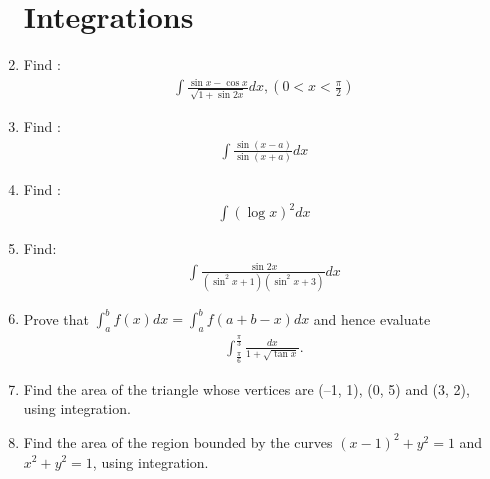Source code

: 
\begin{enumerate}
\section{\textbf{Integrations}}
\item Find :
\begin{align*}
    \int \frac{\sin x- \cos x}{\sqrt{1 + \sin 2x}}dx, (0 < x<\frac{\pi}{2})
\end{align*}
\item Find : 
\begin{align*}
\int \frac{\sin(x-a) }{\sin(x+a)}dx
\end{align*}
\item Find :
\begin{align*}
\int (\log x)^2 dx
\end{align*}
\item Find:
\begin{align*}
	\int\frac{\sin 2x}{(\sin^{2}x + 1)(\sin^{2}x + 3)}dx
\end{align*}
\item Prove that $\int_{a}^{b} f(x) dx = \int_{a}^{b} f(a + b - x)dx$ and hence evaluate 
\begin{align*}		
\int_{\frac{\pi}{6}}^{\frac{\pi}{3}} \frac{dx}{1 + \sqrt{\tan x}}.
\end{align*}
\item Find the area of the triangle whose vertices are (–1, 1), (0, 5) and (3, 2), using integration.
\item Find the area of the region bounded by the curves $(x - 1)^{2} + y^{2} = 1$ and $x^{2} + y^{2} = 1$, using integration.
\end{enumerate}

_Assignment_
Dropping every picture, restate the material word for word.

_Exercise solution_
Source code

: 
\begin{enumerate}
\section{\textbf{Integrations}}
\item Find :
\begin{align*}
    \int \frac{\sin x- \cos x}{\sqrt{1 + \sin 2x}}dx, (0 < x<\frac{\pi}{2})
\end{align*}
\item Find : 
\begin{align*}
\int \frac{\sin(x-a) }{\sin(x+a)}dx
\end{align*}
\item Find :
\begin{align*}
\int (\log x)^2 dx
\end{align*}
\item Find:
\begin{align*}
	\int\frac{\sin 2x}{(\sin^{2}x + 1)(\sin^{2}x + 3)}dx
\end{align*}
\item Prove that $\int_{a}^{b} f(x) dx = \int_{a}^{b} f(a + b - x)dx$ and hence evaluate 
\begin{align*}		
\int_{\frac{\pi}{6}}^{\frac{\pi}{3}} \frac{dx}{1 + \sqrt{\tan x}}.
\end{align*}
\item Find the area of the triangle whose vertices are (–1, 1), (0, 5) and (3, 2), using integration.
\item Find the area of the region bounded by the curves $(x - 1)^{2} + y^{2} = 1$ and $x^{2} + y^{2} = 1$, using integration.
\end{enumerate}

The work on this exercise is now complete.